The Times described his campaign on Gambino's behalf as "persistent and inventive," adding that he made at least four visits to the parole commission's headquarters in suburban Chase, Md.
Records obtained by the Times showed that Clinton attempted to use his past ties to Gaines, even invoking his brother's authority.
"Every time the phone rang, you thought, 'Oh, no, is it Roger Clinton again?'" recalled Thomas C. Kowalski, a top parole commission staff member who met with Clinton several times.
When Clinton sought to meet with Gaines, Stover told him that he was not permitted to meet with a commissioner on a specific case and urged him to submit his views in writing.
Clinton, he recalled, expressed "bewilderment" that President Clinton was ignorant of the commission's rules, and "He stated that he would have to inform his brother that his brother had been wrong."
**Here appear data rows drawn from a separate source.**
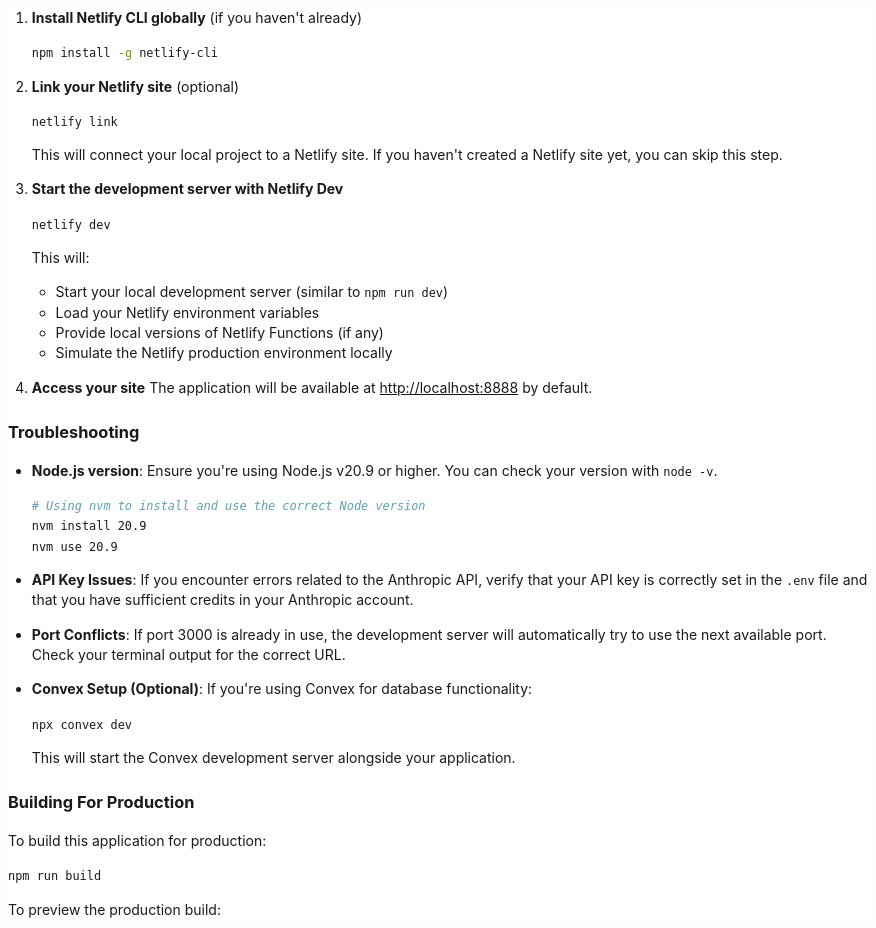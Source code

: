 1. **Install Netlify CLI globally** (if you haven't already)
   ```bash
   npm install -g netlify-cli
   ```

2. **Link your Netlify site** (optional)
   ```bash
   netlify link
   ```
   This will connect your local project to a Netlify site. If you haven't created a Netlify site yet, you can skip this step.

3. **Start the development server with Netlify Dev**
   ```bash
   netlify dev
   ```
   This will:
   - Start your local development server (similar to `npm run dev`)
   - Load your Netlify environment variables
   - Provide local versions of Netlify Functions (if any)
   - Simulate the Netlify production environment locally

4. **Access your site**
   The application will be available at [http://localhost:8888](http://localhost:8888) by default.

### Troubleshooting

- **Node.js version**: Ensure you're using Node.js v20.9 or higher. You can check your version with `node -v`.
  ```bash
  # Using nvm to install and use the correct Node version
  nvm install 20.9
  nvm use 20.9
  ```

- **API Key Issues**: If you encounter errors related to the Anthropic API, verify that your API key is correctly set in the `.env` file and that you have sufficient credits in your Anthropic account.

- **Port Conflicts**: If port 3000 is already in use, the development server will automatically try to use the next available port. Check your terminal output for the correct URL.

- **Convex Setup (Optional)**: If you're using Convex for database functionality:
  ```bash
  npx convex dev
  ```
  This will start the Convex development server alongside your application.

### Building For Production

To build this application for production:

```bash
npm run build
```

To preview the production build:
In the wake of his conversation, Stover wrote in his notes that "the commission should be shielded if at all possible from the unwelcome intrusion of a man who would appear to have nothing to contribute to the commission's deliberations in the Gambino case but a crude (and I hope unauthorized) effort to exercise political influence."
That, however, didn't end Roger Clinton's attempts to contact Gaines. Shortly after President Clinton promoted Gaines to the chairmanship of the parole commission in 1997, Roger tried to contact him again. Gaines asked Marie Ragghianti, his newly appointed chief of staff, and Mr. Kowalski, the top commission staff member, to hear Roger Clinton out.
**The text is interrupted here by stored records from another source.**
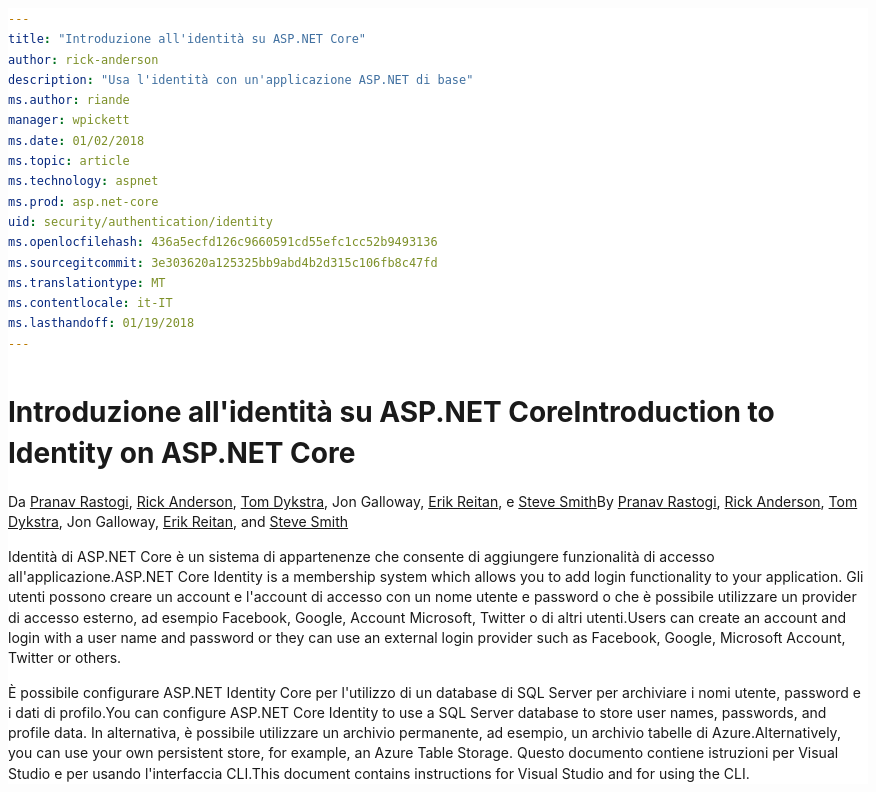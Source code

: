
 ```yaml
---
title: "Introduzione all'identità su ASP.NET Core"
author: rick-anderson
description: "Usa l'identità con un'applicazione ASP.NET di base"
ms.author: riande
manager: wpickett
ms.date: 01/02/2018
ms.topic: article
ms.technology: aspnet
ms.prod: asp.net-core
uid: security/authentication/identity
ms.openlocfilehash: 436a5ecfd126c9660591cd55efc1cc52b9493136
ms.sourcegitcommit: 3e303620a125325bb9abd4b2d315c106fb8c47fd
ms.translationtype: MT
ms.contentlocale: it-IT
ms.lasthandoff: 01/19/2018
---
```

# <a name="introduction-to-identity-on-aspnet-core"></a><span data-ttu-id="bbe4a-103">Introduzione all'identità su ASP.NET Core</span><span class="sxs-lookup"><span data-stu-id="bbe4a-103">Introduction to Identity on ASP.NET Core</span></span>

<span data-ttu-id="bbe4a-104">Da [Pranav Rastogi](https://github.com/rustd), [Rick Anderson](https://twitter.com/RickAndMSFT), [Tom Dykstra](https://github.com/tdykstra), Jon Galloway, [Erik Reitan](https://github.com/Erikre), e [Steve Smith](https://ardalis.com/)</span><span class="sxs-lookup"><span data-stu-id="bbe4a-104">By [Pranav Rastogi](https://github.com/rustd), [Rick Anderson](https://twitter.com/RickAndMSFT), [Tom Dykstra](https://github.com/tdykstra), Jon Galloway, [Erik Reitan](https://github.com/Erikre), and [Steve Smith](https://ardalis.com/)</span></span>

<span data-ttu-id="bbe4a-105">Identità di ASP.NET Core è un sistema di appartenenze che consente di aggiungere funzionalità di accesso all'applicazione.</span><span class="sxs-lookup"><span data-stu-id="bbe4a-105">ASP.NET Core Identity is a membership system which allows you to add login functionality to your application.</span></span> <span data-ttu-id="bbe4a-106">Gli utenti possono creare un account e l'account di accesso con un nome utente e password o che è possibile utilizzare un provider di accesso esterno, ad esempio Facebook, Google, Account Microsoft, Twitter o di altri utenti.</span><span class="sxs-lookup"><span data-stu-id="bbe4a-106">Users can create an account and login with a user name and password or they can use an external login provider such as Facebook, Google, Microsoft Account, Twitter or others.</span></span>

<span data-ttu-id="bbe4a-107">È possibile configurare ASP.NET Identity Core per l'utilizzo di un database di SQL Server per archiviare i nomi utente, password e i dati di profilo.</span><span class="sxs-lookup"><span data-stu-id="bbe4a-107">You can configure ASP.NET Core Identity to use a SQL Server database to store user names, passwords, and profile data.</span></span> <span data-ttu-id="bbe4a-108">In alternativa, è possibile utilizzare un archivio permanente, ad esempio, un archivio tabelle di Azure.</span><span class="sxs-lookup"><span data-stu-id="bbe4a-108">Alternatively, you can use your own persistent store, for example, an Azure Table Storage.</span></span> <span data-ttu-id="bbe4a-109">Questo documento contiene istruzioni per Visual Studio e per usando l'interfaccia CLI.</span><span class="sxs-lookup"><span data-stu-id="bbe4a-109">This document contains instructions for Visual Studio and for using the CLI.</span></span>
Clinton met with Ragghianti and Kowalski at 8:30 a.m. on Dec. 23, 1997, according to commission memorandums.
According to documents obtained by the Times, Clinton told them that Rosario Gambino had at least two job opportunities awaiting him. He argued that the man was not an organized-crime figure but at most was on the fringes of organized crime.
That argument didn't wash, as a memorandum dated Dec. 30 by Kowalski showed.
He wrote that "documents in the file clearly depict the subject as an individual deeply involved in organized criminal activity."
In 1998, Clinton managed to get two more meetings with Ragghianti and Kowalski. At one meeting, Kowalski said, Clinton brandished pages from a Sicilian phone book to convince them that Gambino was a common name and did not prove any link to the late crime boss Carlo Gambino.
"I was very professional," Kowalski said. "I didn't laugh."
According to a September 1998 memorandum written by Sharon Gervasoni, the commission's ethics officer, Roger's meetings with the staff "seem to me designed to influence the decision-making process outside of the official record."
On Oct. 26, Ragghianti sent a fax to Roger asking that all future communication be in writing.
The Times reported that Roger left a message for her, apologizing if anyone "thought he was asking for something inappropriate." He also asked Ragghianti to call him back. She did not.
"The man never gave up," she said.
One reason for his persistence could be a promise made to Roger by Tommy Gambino, Rosario's son.
In a September 1999 interview with two FBI agents, Roger said that Tommy Gambino had told him "we will take care of you" if he won Rosario Gambino's release from prison, according to the agents' notes, and Clinton said he understood that meant he would be financially rewarded.
"I'm not stupid," he told the agents, according to their notes.
On one occasion in 1999, Clinton was seen accepting a Rolex watch from Tommy Gambino.
He told two gold companions that he was "helping" Tommy's father, unaware that the two me were Air Force intelligence officers, who reported the incident. He later denied getting the watch but finally admitted it.
He also acknowledged in an interview with the FBI that he had accepted plane tickets to Washington and expense money from Tommy Gambino.
He further said Gambino had "offered to loan" him money for a house. At the time of the interview, bank records show, Tommy's sister Anna had already signed a check for $50,000 for Roger Clinton.
Clinton is reportedly undergoing rehabilitation for cocaine addiction at the $675-a-day Cottonwood de Tucson rehab center, which he entered on July 19 for a 28-day stay, according to the National Enquirer.